US Officials Threaten Russia With ‘Much More Economic Pain’

Washington is prepared to impose more economic pain on Russia if it does not change its behavior, Trump administration officials said on Tuesday, as U.S. lawmakers pushed for stronger measures to counteract “malign” Russian activities.

“Though Russia’s malign activities continue, we believe its adventurism undoubtedly has been checked by the knowledge that we can bring much more economic pain to bear using our powerful range of authorities – and that we will not hesitate to do so if its conduct does not demonstrably and significantly change,” Acting Deputy Treasury Secretary Sigal Mandelker told the Senate Banking Committee.

U.S. President Donald Trump has repeatedly said he would like better ties with Moscow, but although he met Russian President Vladimir Putin last month, relations between the two countries have come under further strain.

Members of Congress, where both chambers are controlled by Trump’s fellow Republicans, have called for more action – including threatening sanctions “from hell” – to punish Russia for actions including its annexation of Crimea, involvement in Syria’s civil war and cyberattacks seeking to influence U.S. elections.

Two U.S. Senate committees held simultaneous hearings on Russia on Tuesday, where some lawmakers chastised administration officials for failing to sufficiently answer their questions, and for sending conflicting messages and doing too little to change Russian behavior.

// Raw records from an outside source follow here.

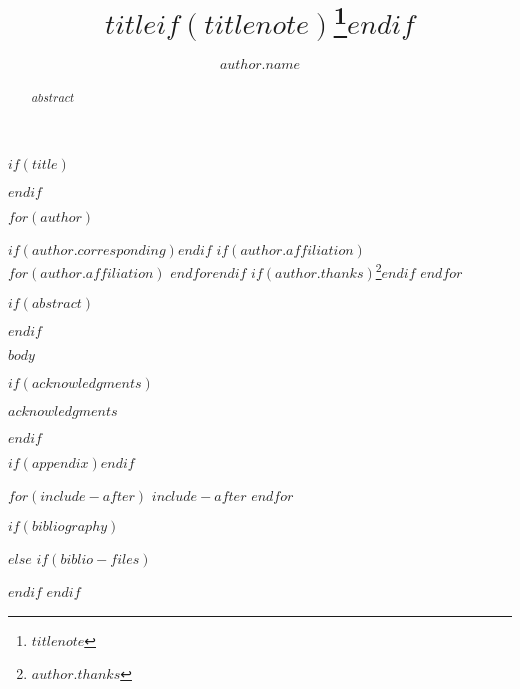 \documentclass[$for(classoption)$$classoption$$sep$,$endfor$]{$documentclass$}
\begin{document}
$if(title)$
\title[$if(runningtitle)$$runningtitle$$endif$]{$title$$if(titlenote)$\thanks{$titlenote$}$endif$}
$endif$

$for(author)$
\author{$author.name$}
$if(author.corresponding)$$endif$
$if(author.affiliation)$
$for(author.affiliation)$
$endfor$$endif$
$if(author.thanks)$\thanks{$author.thanks$}$endif$
$endfor$



$if(abstract)$
\begin{abstract}
$abstract$
\end{abstract}
$endif$

\maketitle

$body$

$if(acknowledgments)$\begin{acknowledgments}$acknowledgments$\end{acknowledgments}$endif$

$if(appendix)$$endif$

$for(include-after)$
$include-after$
$endfor$


$if(bibliography)$

$else$
$if(biblio-files)$

$endif$
$endif$
\end{document}
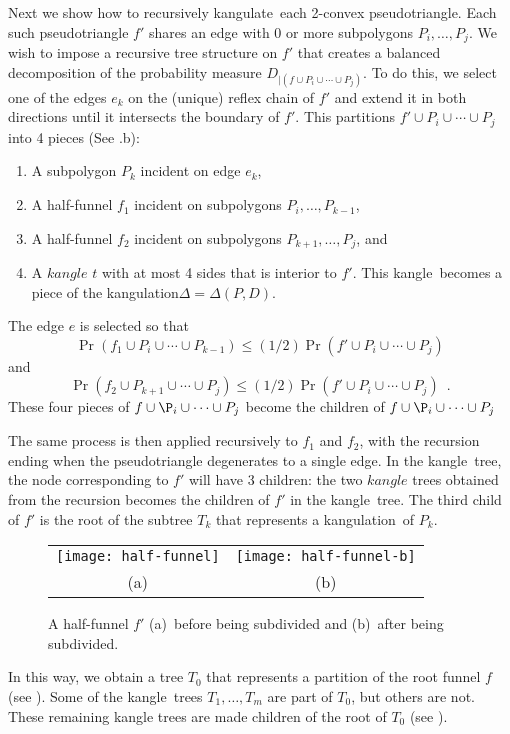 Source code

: \documentclass[charterfonts,lotsofwhite]{patmorin}
\newcommand{\kangle}{kangle}
\newcommand{\kangulation}{kangulation}
\newcommand{\kangulate}{kangulate}
\begin{document}
Next we show how to recursively \kangulate\ each 2-convex
pseudotriangle.
Each such pseudotriangle $f'$ shares
an edge with 0 or more subpolygons $P_i,\ldots,P_j$.  We wish to
impose a recursive tree structure on $f'$ that creates a balanced
decomposition of the probability measure $D_{\mid (f\cup
P_i\cup\cdots\cup P_j)}$.   To do this, we select one of the edges
$e_k$ on the (unique) reflex chain of $f'$ and extend it in both directions
until it intersects the boundary of $f'$.  This partitions $f'\cup
P_i\cup\cdots\cup P_j$ into 4 pieces (See .b):
\begin{enumerate}
\item A subpolygon $P_k$ incident on edge $e_k$,
\item A half-funnel $f_1$ incident on subpolygons $P_i,\ldots,P_{k-1}$,
\item A half-funnel $f_2$ incident on subpolygons
$P_{k+1},\ldots,P_j$, and 
\item A $\kangle$ $t$ with at most 4 sides that is interior to $f'$.
This \kangle\ becomes a piece of the \kangulation $\Delta=\Delta(P,D)$.
\end{enumerate}
The edge $e$ is selected so that
\[
   \Pr(f_1\cup P_i\cup\cdots\cup P_{k-1}) 
      \le (1/2)\Pr(f'\cup P_i\cup\cdots\cup P_j)
\]
and
\[
   \Pr(f_2\cup P_{k+1}\cup\cdots\cup P_{j}) 
      \le (1/2)\Pr(f'\cup P_i\cup\cdots\cup P_j) \enspace .
\]
These four pieces of $f\cup\P_i\cup\cdots\cup P_j$ become the children
of $f\cup\P_i\cup\cdots\cup P_j$

The same process is then applied recursively to $f_1$ and $f_2$, with
the recursion ending when the pseudotriangle degenerates to a single edge.
In the \kangle\ tree, the node corresponding to $f'$ will have 3 children:  
the two $\kangle$ trees obtained from the recursion becomes the children
of $f'$ in the \kangle\ tree.  The third child of $f'$ is the root of
the subtree $T_k$ that represents a \kangulation\ of $P_k$.
\begin{figure}
  \begin{center}
    \begin{tabular}{cc}
      \texttt{[image: half-funnel]} & \texttt{[image: half-funnel-b]} \\
      (a) & (b)
    \end{tabular}
  \end{center}
  \caption{A half-funnel $f'$ (a)~before being subdivided and (b)~after
being subdivided.}
\end{figure}
In this way, we obtain a tree $T_0$ that represents a partition of the
root funnel $f$ (see ).  Some of the \kangle\ trees
$T_1,\ldots,T_m$ are part of $T_0$, but others are not.  These
remaining kangle trees are made children of the root of $T_0$ (see
).
\end{document}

Both Republicans and Democrats in Congress have criticized Trump, particularly after his summit with Putin in Helsinki last month, for failing to stand up to Moscow on issues including what they see as Trump’s failure to hold the Russian president accountable for Moscow’s meddling in the 2016 U.S. election.

Microsoft Corp said late Monday that hackers linked to the Kremlin sought to launch cyberattacks on the Senate and conservative American think tanks, warning of broader attacks ahead of congressional elections in November.

The Kremlin rejected the Microsoft allegations and said there was no evidence to support them. Moscow has repeatedly denied attempting to influence U.S. elections, including the 2016 presidential vote that brought Trump into office. U.S. intelligence agencies have concluded that Russia interfered in the 2016 campaign, seeking to tilt the vote in Trump’s favor.

COST TO RUSSIA

U.S. administration officials told the Senate hearings that existing sanctions were having an effect on Russia’s economy, despite continuing behavior that concerns Washington.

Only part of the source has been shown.